The Vow is an American true crime documentary series directed by Jehane Noujaim and Karim Amer that revolves around the cult NXIVM and its leader Keith Raniere. The NXIVM documentary series premiered on August 23, 2020 on HBO.

In October 2020, the series was renewed for a second season, which premiered on October 17, 2022.

Premise
The Vow follows members who joined the self-improvement group NXIVMwhose leader, Keith Raniere, was convicted of sex trafficking and racketeering conspiracy, among other crimesand reveals the emotional toll of unfolding events, as well as the role actress Allison Mack played in recruiting new members. In the first season, former NXIVM members Sarah Edmondson, Mark Vicente, Bonnie Piesse, Anthony "Nippy" Ames, Barbara Bouchey, Susan Dones and Toni Natalie appear prominently, alongside Frank Parlato, who helped start initial reporting on the criminal activity of NXIVM, and New York Times reporter Barry Meier. Catherine Oxenberg appears in the series as she attempts to rescue her daughter India Oxenberg, a story at the center of another docuseries, Seduced: Inside the NXIVM Cult.

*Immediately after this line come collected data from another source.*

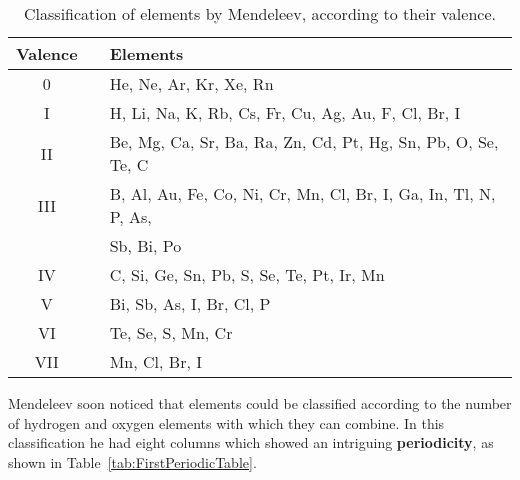 \begin{center}
\begin{table}
\begin{tabular}{c cl}
 Valence && Elements \\\hline
 0 && He, Ne, Ar, Kr, Xe, Rn \\
 I &&  H, Li, Na, K, Rb, Cs, Fr, Cu, Ag, Au, F, Cl, Br, I \\
 II && Be, Mg, Ca, Sr, Ba, Ra, Zn, Cd, Pt, Hg, Sn, Pb, O, Se, Te, C \\
 III && B, Al, Au, Fe, Co, Ni, Cr, Mn, Cl, Br, I, Ga, In, Tl, N, P, As, \\ 
 && Sb, Bi, Po \\
 IV && C, Si, Ge, Sn, Pb, S, Se, Te, Pt, Ir, Mn \\
 V && Bi, Sb, As, I, Br, Cl, P \\
 VI && Te, Se, S, Mn, Cr \\
 VII && Mn, Cl, Br, I \\
\end{tabular}
\caption{Classification of elements by Mendeleev, according to their valence.}\label{tab:mendeleev}
\end{table}
\end{center}

Mendeleev soon noticed that elements could be classified according to the number of hydrogen and oxygen elements with which they can combine. In this classification he had eight columns which showed an intriguing {\bf periodicity}, as shown in Table~\ref{tab:FirstPeriodicTable}.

The second season of the series focuses on Raniere's trial and takes a continued look inside his inner circle and at ongoing supporters through interviews with co-founder Nancy Salzman and her daughter, Michelle Salzman, former NXIVM members Karen Unterreiner, Isabella Constantino and Verónica Jaspeado, New York Post journalist Emily Saul, lead prosecutor Moira Kim Penza, defense attorney Marc Agnifilo and supporters Nicki Clyne, Marc Elliot, Michele Hatchette, and Eduardo Aunsolo.

Production
In 2007, Jehane Noujaim took a NXIVM course after being recruited by Sara Bronfman. Noujaim previously wanted to make a documentary about NXIVM, after hearing about people's lives being changed within days, but was unable to get the access she needed to make the film. Noujaim returned to finish her courses in 2017, where she was told about abuses within the organization and began documenting alongside Karim Amer.  Editors on the project suggested Noujaim participate as a subject in the series; however, since she only took two weeks of classes compared to other participants in the series, she felt it would not be right. Noujaim and Amer planned to split the story into two parts, with the first part focusing on those who left the cult and the second focusing on legal aspects. With the second season set to be its last, Noujaim has expressed interest in making a third season or a special focusing on the organization in Mexico, as majority of members were from Mexico.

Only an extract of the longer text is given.